General Jackson was also the hero of the Battle of New Orleans of early 1815. It's famous that the war with Britain had officially been concluded at the time of the battle, but neither side had yet gotten word. But if the British Army had won, the peace certainly would not have developed as it did. New Orleans even today is a critical port because of the traffic on the Mississippi River. It was already a critical port in 1814. Whoever controlled New Orleans could control the commerce on the Mississippi River. That was the main reason of Jefferson's Louisiana Purchase. It was a principle of Jefferson's foreign policy that whatever country controlled New Orleans - France, Britain were the most practical options besides the US - was by definition the principal opponent of the United States.
So the Battle of New Orleans wasn't just an early 19-century media event. It was substantively very important. Though the symbolic significance of Jackson's forces defeating those of the mightiest Empire on the planet was also not nothing. It rightly made Jackson a national hero.
The Nitty Gritty Dirt Band's interpretation of Johnny Horton's folk classic, "The Battle of New Orleans":
I opened this post with the famous Hegel quote because it captures an important part of my own understanding of history. When Hegel described seeing Napoleon in the streets of Jena as witnessing the World Spirit on a horse, he didn't mean that he regarded the French General as a god or a model man. He meant that Napoleon signified to him the most progressive force in history at that time.
In the previous post, I quoted California Gov. Jerry Brown saying in Rome:
I think the formation that I’ve undergone growing up in the Catholic faith, the Catholic religion, puts forth a world that’s orderly, that has purpose and that ultimately is a positive. And that’s very helpful when you look at a world that looks very much the opposite, in terms of the wars, the corruption and the breakdown. And so even though from an intellectual point of view it looks very dark, in another sense I have great faith and confidence that there is a way forward.Whether one takes a Catholic view of history or a Hegelian one or some other kind, it proceeds through flawed individuals. Often deeply flawed ones.
But understanding how history proceeds, the history of democracy or any other aspects, making realistic assessment of those who advanced it, as Jackson did, and those who sought to impede it or take it in a retrograde direction, like John Calhoun.

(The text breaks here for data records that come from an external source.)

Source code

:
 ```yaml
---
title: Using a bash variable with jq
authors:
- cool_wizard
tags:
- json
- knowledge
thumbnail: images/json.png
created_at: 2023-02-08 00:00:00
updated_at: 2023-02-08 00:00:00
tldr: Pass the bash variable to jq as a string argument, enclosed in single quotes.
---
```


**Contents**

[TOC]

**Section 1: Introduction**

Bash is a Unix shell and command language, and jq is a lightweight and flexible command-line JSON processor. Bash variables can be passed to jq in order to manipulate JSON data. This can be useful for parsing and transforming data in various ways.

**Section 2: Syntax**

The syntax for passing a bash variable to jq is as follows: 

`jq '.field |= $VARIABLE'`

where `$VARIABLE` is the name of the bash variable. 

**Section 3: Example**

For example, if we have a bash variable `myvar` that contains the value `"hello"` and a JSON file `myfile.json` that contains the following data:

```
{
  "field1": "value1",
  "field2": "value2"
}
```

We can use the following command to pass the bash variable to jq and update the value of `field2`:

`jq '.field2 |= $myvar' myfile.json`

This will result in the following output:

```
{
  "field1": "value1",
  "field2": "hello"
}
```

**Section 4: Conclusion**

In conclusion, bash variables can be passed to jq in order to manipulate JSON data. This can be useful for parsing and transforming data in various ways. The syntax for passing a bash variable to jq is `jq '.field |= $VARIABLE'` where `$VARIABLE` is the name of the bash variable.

I'm not willing to cede the progressive side of early American history to conservatives. The only white man of any note that I can think of in the early half of the 19th century who came close to matching prevalent 21st-century notions on race and gender and equal rights was John Brown. Who was (unlike Calhoun or Jefferson Davis) hanged for treason. Also, Brown was a "terrorist", and who wants to identify with one of those? Jackson was a wealthy slaveowner, who nevertheless when it came to choosing between his class and democracy with the Bank and the Nullification Crisis, chose the democratic side and fought for it effectively.
I'm going to try to look at the current media controversy over Jackson's legacy in upcoming posts.